■ **TASK ITEM**:
Without including any pictures, write out all the entries exactly.

↓

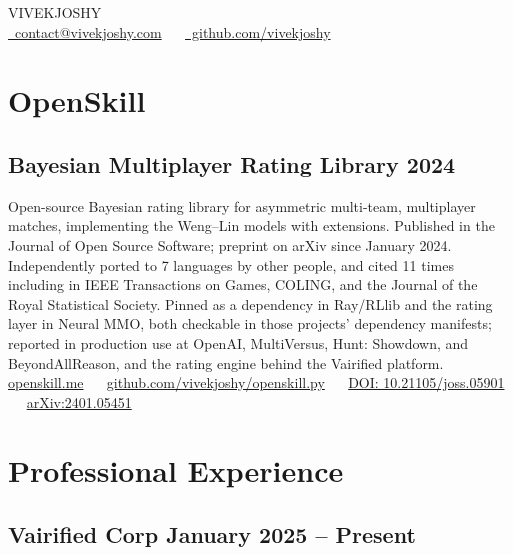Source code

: \documentclass[11pt]{article}
\begin{document}
\begin{center}
    {\fontsize{28}{32}\selectfont\interthin VIVEK\interheavy JOSHY}\\[0.3cm]
    {\color{subheading}
    \href{mailto:contact@vivekjoshy.com}{\faEnvelope[regular]~contact@vivekjoshy.com} ~\textbullet~
    \href{https://www.github.com/vivekjoshy}{\faGithub~github.com/vivekjoshy}
    }
\end{center}

\section{OpenSkill}
\subsection{Bayesian Multiplayer Rating Library \hspace*{\fill} 2024}
Open-source Bayesian rating library for asymmetric multi-team, multiplayer matches,
implementing the Weng--Lin models with extensions. Published in the Journal of Open Source
Software; preprint on arXiv since January 2024. Independently ported to 7 languages by
other people, and cited 11 times including in IEEE Transactions on Games, COLING, and the
Journal of the Royal Statistical Society. Pinned as a dependency in Ray/RLlib and the rating
layer in Neural MMO, both checkable in those projects' dependency manifests; reported in
production use at OpenAI, MultiVersus, Hunt: Showdown, and BeyondAllReason, and the rating
engine behind the Vairified platform.\\
{\small\sloppy
\href{https://openskill.me}{openskill.me} ~\textbullet~
\href{https://github.com/vivekjoshy/openskill.py}{github.com/vivekjoshy/openskill.py} ~\textbullet~
\href{https://doi.org/10.21105/joss.05901}{DOI: 10.21105/joss.05901} ~\textbullet~
\href{https://arxiv.org/abs/2401.05451}{arXiv:2401.05451}
}

\section{Professional Experience}
\subsection{Vairified Corp \hspace*{\fill} January 2025 -- Present}
\end{document}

↑

■ **SOLUTION FOR THIS EXERCISE**:
Source code

: \documentclass[11pt]{article}
\begin{document}
\begin{center}
    {\fontsize{28}{32}\selectfont\interthin VIVEK\interheavy JOSHY}\\[0.3cm]
    {\color{subheading}
    \href{mailto:contact@vivekjoshy.com}{\faEnvelope[regular]~contact@vivekjoshy.com} ~\textbullet~
    \href{https://www.github.com/vivekjoshy}{\faGithub~github.com/vivekjoshy}
    }
\end{center}

\section{OpenSkill}
\subsection{Bayesian Multiplayer Rating Library \hspace*{\fill} 2024}
Open-source Bayesian rating library for asymmetric multi-team, multiplayer matches,
implementing the Weng--Lin models with extensions. Published in the Journal of Open Source
Software; preprint on arXiv since January 2024. Independently ported to 7 languages by
other people, and cited 11 times including in IEEE Transactions on Games, COLING, and the
Journal of the Royal Statistical Society. Pinned as a dependency in Ray/RLlib and the rating
layer in Neural MMO, both checkable in those projects' dependency manifests; reported in
production use at OpenAI, MultiVersus, Hunt: Showdown, and BeyondAllReason, and the rating
engine behind the Vairified platform.\\
{\small\sloppy
\href{https://openskill.me}{openskill.me} ~\textbullet~
\href{https://github.com/vivekjoshy/openskill.py}{github.com/vivekjoshy/openskill.py} ~\textbullet~
\href{https://doi.org/10.21105/joss.05901}{DOI: 10.21105/joss.05901} ~\textbullet~
\href{https://arxiv.org/abs/2401.05451}{arXiv:2401.05451}
}

\section{Professional Experience}
\subsection{Vairified Corp \hspace*{\fill} January 2025 -- Present}
\end{document}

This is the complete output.